Manakala ketiga perangkat kehidupan
manusia yang disebutkan di atas (emosionalitas, rasionalitas dan spiritualitas)
tidak dapat disatukan dalam kesatuan ibadah yang sedang dilakukan, maka bisa
jadi salah satunya atau bahkan ketiga-tiganya akan dijadikan sarana setan untuk
masuk ke dalam hati seorang hamba, dengan sarana tersebut setan bisa
membelokkan arah dan tujuan ibadah. Untuk mencapai tujuan tersebut para Ulama‘
ahlinya, sebagai guru-guru ruhaniah (Mursyid), mengajarkan para murid-murid dan
para salik di jalan Allah untuk
melaksanakan Tawasul, baik secara lahir maupun batin. Dengan didasari ayat-ayat
al-Qur‘an al-Karim dan Sunnah Nabi-Nya serta pengalaman pribadi, para Ulama‘
sejati tersebut mengajarkan Tawasul sebagai jalan untuk memasuki fasilitas
ibadah yang dibentangkan Allah . Secara lahir Tawasul tersebut dilaksanakan
untuk menyamakan amal ibadah lahir yang dilaksanakan oleh murid dengan gurunya.

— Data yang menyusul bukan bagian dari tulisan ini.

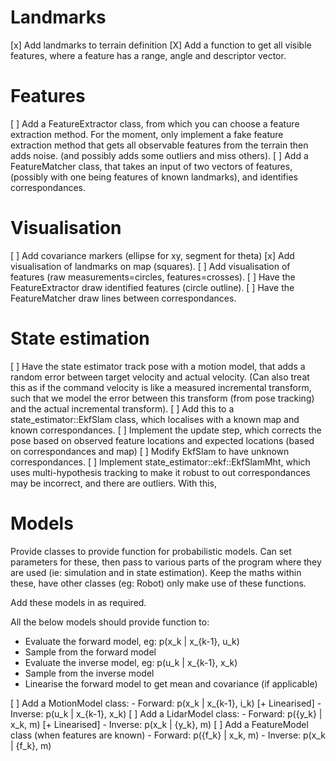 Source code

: 
# Landmarks

[x] Add landmarks to terrain definition
[X] Add a function to get all visible features, where a feature has
    a range, angle and descriptor vector.

# Features

[ ] Add a FeatureExtractor class, from which you can choose a feature
    extraction method. For the moment, only implement a fake feature
    extraction method that gets all observable features from the terrain
    then adds noise. (and possibly adds some outliers and miss others).
[ ] Add a FeatureMatcher class, that takes an input of two vectors of features,
    (possibly with one being features of known landmarks), and identifies
    correspondances.

# Visualisation

[ ] Add covariance markers (ellipse for xy, segment for theta)
[x] Add visualisation of landmarks on map (squares).
[ ] Add visualisation of features (raw measurements=circles, features=crosses).
[ ] Have the FeatureExtractor draw identified features (circle outline).
[ ] Have the FeatureMatcher draw lines between correspondances.

# State estimation

[ ] Have the state estimator track pose with a motion model, that
    adds a random error between target velocity and actual velocity.
    (Can also treat this as if the command velocity is like a measured
     incremental transform, such that we model the error between this
     transform (from pose tracking) and the actual incremental transform).
[ ] Add this to a state_estimator::EkfSlam class, which localises
    with a known map and known correspondances.
[ ] Implement the update step, which corrects the pose based on observed
    feature locations and expected locations (based on correspondances
    and map)
[ ] Modify EkfSlam to have unknown correspondances.
[ ] Implement state_estimator::ekf::EkfSlamMht, which uses multi-hypothesis
    tracking to make it robust to out
    correspondances may be incorrect, and there are outliers. With this,

# Models

Provide classes to provide function for probabilistic models.
Can set parameters for these, then pass to various parts of the program
where they are used (ie: simulation and in state estimation).
Keep the maths within these, have other classes (eg: Robot) only make
use of these functions.

Add these models in as required.

All the below models should provide function to:
- Evaluate the forward model, eg: p(x_k | x_{k-1}, u_k)
- Sample from the forward model
- Evaluate the inverse model, eg: p(u_k | x_{k-1}, x_k)
- Sample from the inverse model
- Linearise the forward model to get mean and covariance (if applicable)

[ ] Add a MotionModel class:
    - Forward: p(x_k | x_{k-1}, i_k) [+ Linearised]
    - Inverse: p(u_k | x_{k-1}, x_k)
[ ] Add a LidarModel class:
    - Forward: p({y_k} | x_k, m) [+ Linearised]
    - Inverse: p(x_k | {y_k}, m)
[ ] Add a FeatureModel class (when features are known)
    - Forward: p({f_k} | x_k, m)
    - Inverse: p(x_k | {f_k}, m)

Sedangkan secara batin untuk melaksanakan interaksi ruhaniah antara murid
dengan para guru-guru mursyidnya baik yang masih hidup maupun yang sudah wafat.
wasilah(perantara) agar
Allah mengampunkan doanya.
1. Syaikh
Abu Saif Al- Hammami, salah seorang ulama al Azhar menyatakan bahwa terdapat
sekelompok ( di Indonesia juga ada ? ) yang mengatakan bahwa
tawassul Hukumnya Musyrik, membawa kekafiran dan karenanya maka orang yang
tawassul dengan Nabi dan para Wali Allah telah menjadi halal darahnya.
Selanjutnya
ulama Al Azhar itu menegaskan bahwa orang yang bertawassul itu sama sekali
tidak beri'tqad bahwa terlintas dalam hatinyapun tidak bahwa para
Nabi dan wali yang ditawasuli itulah tempat mereka memohon. Tetapi hanya
Allahlah tempat meminta, hanya Allah belaka yang mengabulkan permohonan.
Demikianlah
sesungguhnya keyakinan yang ada dalam benak hati orang – orang yang tawassul,
siapa saja, kapan saja, dan dimana saja.
2. Kalau
kita mau membaca diri sendiri, maka akan mengetahui bahwa diri kita ini penuh
dosa, maksiat dan kedzaliman, dan ini mengakibatkan terhalangnya pengabulan
pengabdian kita, dan karena do'a itu termasuk pengabdian ( ibadah) maka do'a
pun akan tidak terkabulkan karena Allah berfirman:
"Sesungguhnya
Allah Hanya menerima (korban) dari orang-orang yang bertakwa" (
Q.S.al Maidah : 27 ).
Oleh
karena itu maka selayaknya jika dalam mengunjukkan permohonan itu memakai perantara
orang – orang yang dekat kepada Allah, para Nabi dan Waliyullah,
ulama dan shalihin, sebab merekalah orang – orang yang paling berhak memperoleh
kenikmatan dari Allah dan permohonannya selalu dikabulkan.
3. Dengan
begitu maka sesungguhnya tawassul adalah salah atu yang lebih etis / sopan
serta luwes dalam mengunjukkan sesuatu permohonan kepada Allah, Dzat Yang Maha
Suci dan Maha Agung itu.
4. Allah
adalah Maha Pengasih, Murah dan Maha Pengabul Permohonan. Itu adalah Allah.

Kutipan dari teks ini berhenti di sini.